Walter Finter

Walter Finter (1856-1940)

Walter Thomas Finter was born in late 1856, in the village of Combs just outside Stowmarket in central Suffolk.

In his early days he worked on farms in Combs, as did his father before him, but by 1883-4 he had moved to the nearby small town of Needham Market, where he then worked as a watchmaker from at least 1891 onwards. He is known to have made dulcimers, as labels have been found on two dulcimers, one with the date 1896 on it, also signed and numbered No. 20. The dulcimer labels reveal a wide range of services offered from his workshop on the High Street, including jewellery, watch and clock making, repairs and annual winding, picture frames made to order and scissors and razors ‘carefully’ ground. A 1930s newspaper report states that he also tuned pianos. How he made the move from untrained agricultural labourer to watchmaker is not known, but it seems unlikely that he had any sort of formal apprenticeship, as he was a married man with a young son by the time he made the change. We may guess from this and the fairly basic construction of his dulcimers that he was not a fine craftsman but a self-taught enthusiast.

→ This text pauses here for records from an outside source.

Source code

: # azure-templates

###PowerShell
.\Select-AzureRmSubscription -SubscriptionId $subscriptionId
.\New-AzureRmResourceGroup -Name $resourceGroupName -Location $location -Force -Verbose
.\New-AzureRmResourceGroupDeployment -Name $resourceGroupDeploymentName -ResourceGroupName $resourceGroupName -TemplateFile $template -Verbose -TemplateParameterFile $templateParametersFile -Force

The Finter home in Needham Market was Langham House, at 42 High Street. Local memories are that, in the 1920s at least, there was no actual shop, but watches were still mended there, and in 1925 Walter Finter (aged 70) was still listed in Kelly’s Directory as a watchmaker. At the age of 80 he still rode a bicycle every day, and died aged 83 in 1940, still living on the High St with his youngest daughter Rhona.

Newspaper articles have revealed more about Walter’s musical activities. He sang and played the banjo, violin and English concertina as well as the dulcimer. A photo taken by his son Percy, circa 1935, shows him with a wooden cabinet apparently containing some sort of dancing dolls, possibly operated by clockwork. The accompanying report reveals that he was known by the nickname ‘Fiddler Finter’. He joined the Salvation Army while in his twenties and newspaper reports from 1890 onwards mention him playing and singing in Salvation Army concerts in the Stowmarket area and in Debenham, a little to the north. Reports of his musical contributions start from 1890, but the dulcimer is only mentioned in 1912. He was also a member of the Temperance League, so we may surmise that he was unlikely to have been a pub player.

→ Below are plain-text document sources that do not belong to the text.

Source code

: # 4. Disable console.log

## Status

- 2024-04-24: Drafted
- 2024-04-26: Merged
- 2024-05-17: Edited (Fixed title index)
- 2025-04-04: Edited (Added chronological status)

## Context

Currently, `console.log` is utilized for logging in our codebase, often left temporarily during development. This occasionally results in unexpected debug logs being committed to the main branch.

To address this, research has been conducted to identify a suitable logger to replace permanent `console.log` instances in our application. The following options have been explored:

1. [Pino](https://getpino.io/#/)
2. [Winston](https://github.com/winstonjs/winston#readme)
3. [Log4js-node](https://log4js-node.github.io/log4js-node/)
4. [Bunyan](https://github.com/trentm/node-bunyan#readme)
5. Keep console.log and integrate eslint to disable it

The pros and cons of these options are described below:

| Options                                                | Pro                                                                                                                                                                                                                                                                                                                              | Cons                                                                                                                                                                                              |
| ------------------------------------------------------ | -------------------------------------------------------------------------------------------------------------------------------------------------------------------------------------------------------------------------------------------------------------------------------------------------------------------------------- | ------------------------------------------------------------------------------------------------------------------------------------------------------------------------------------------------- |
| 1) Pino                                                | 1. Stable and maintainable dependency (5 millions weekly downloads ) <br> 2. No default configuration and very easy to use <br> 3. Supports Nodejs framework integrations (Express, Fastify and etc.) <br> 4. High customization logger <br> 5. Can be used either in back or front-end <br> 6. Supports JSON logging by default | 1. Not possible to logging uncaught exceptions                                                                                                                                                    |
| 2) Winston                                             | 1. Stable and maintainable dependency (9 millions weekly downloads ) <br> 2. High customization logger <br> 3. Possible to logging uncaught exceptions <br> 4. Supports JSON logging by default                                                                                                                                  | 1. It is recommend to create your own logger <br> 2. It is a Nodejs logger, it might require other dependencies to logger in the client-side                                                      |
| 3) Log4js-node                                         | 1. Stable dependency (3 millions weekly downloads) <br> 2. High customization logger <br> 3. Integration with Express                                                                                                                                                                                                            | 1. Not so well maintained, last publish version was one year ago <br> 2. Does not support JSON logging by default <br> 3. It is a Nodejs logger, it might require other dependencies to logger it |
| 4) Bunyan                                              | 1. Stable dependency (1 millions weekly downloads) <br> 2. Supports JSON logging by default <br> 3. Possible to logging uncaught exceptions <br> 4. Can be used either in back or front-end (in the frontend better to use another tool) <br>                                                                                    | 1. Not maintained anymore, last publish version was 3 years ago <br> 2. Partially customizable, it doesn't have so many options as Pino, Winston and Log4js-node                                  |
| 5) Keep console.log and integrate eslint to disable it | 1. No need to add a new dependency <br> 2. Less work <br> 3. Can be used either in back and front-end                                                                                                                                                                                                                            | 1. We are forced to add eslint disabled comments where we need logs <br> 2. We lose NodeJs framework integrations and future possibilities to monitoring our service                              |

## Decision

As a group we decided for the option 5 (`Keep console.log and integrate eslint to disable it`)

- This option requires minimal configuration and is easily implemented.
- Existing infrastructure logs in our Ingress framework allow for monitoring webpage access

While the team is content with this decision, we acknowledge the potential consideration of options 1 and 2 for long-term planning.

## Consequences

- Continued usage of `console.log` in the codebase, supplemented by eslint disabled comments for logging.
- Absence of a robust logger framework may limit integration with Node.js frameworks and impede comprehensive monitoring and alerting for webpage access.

Walter’s son Percy (Percival William, 1882-1952), who took the photo for the newspaper article was also a musician whose main instrument was the violin (he also played viola on occasion). Newspaper sources reveal that he attended Theobald’s Grammar School in Needham Market and performed a violin solo in a school concert aged sixteen, when ‘he played fairly well for so young a lad’. In 1906 he moved to Bildeston, where he established a hairdressing and photography business and from 1939 he was the sub-postmaster. He led a string band and a dance orchestra (very active and popular in the 1930s) and taught many others to play music. His son Everett Macdonald (1915-2005) was the third generation of the family to have a musical talent, being a cello player as evidenced in the  newspaper report below, from 1938.

 

Local memories of another son, Russell, a tailor by trade, are that in the 1940s when working for Ipswich clothing manufacturers Phillips and Pipe, he was also known by the nickname of ‘Fiddler’, but it’s not known whether he was actually a musician or not, or whether he had just inherited his father’s nickname.


Walter Finter’s dulcimers

Finter dulcimer, 1896-1908

Walter Finter signed, dated and numbered his instruments – but inside, where it can only be found by taking off the back of the instrument. We know he had made at least 25 by 1908, three of which are documented on this website.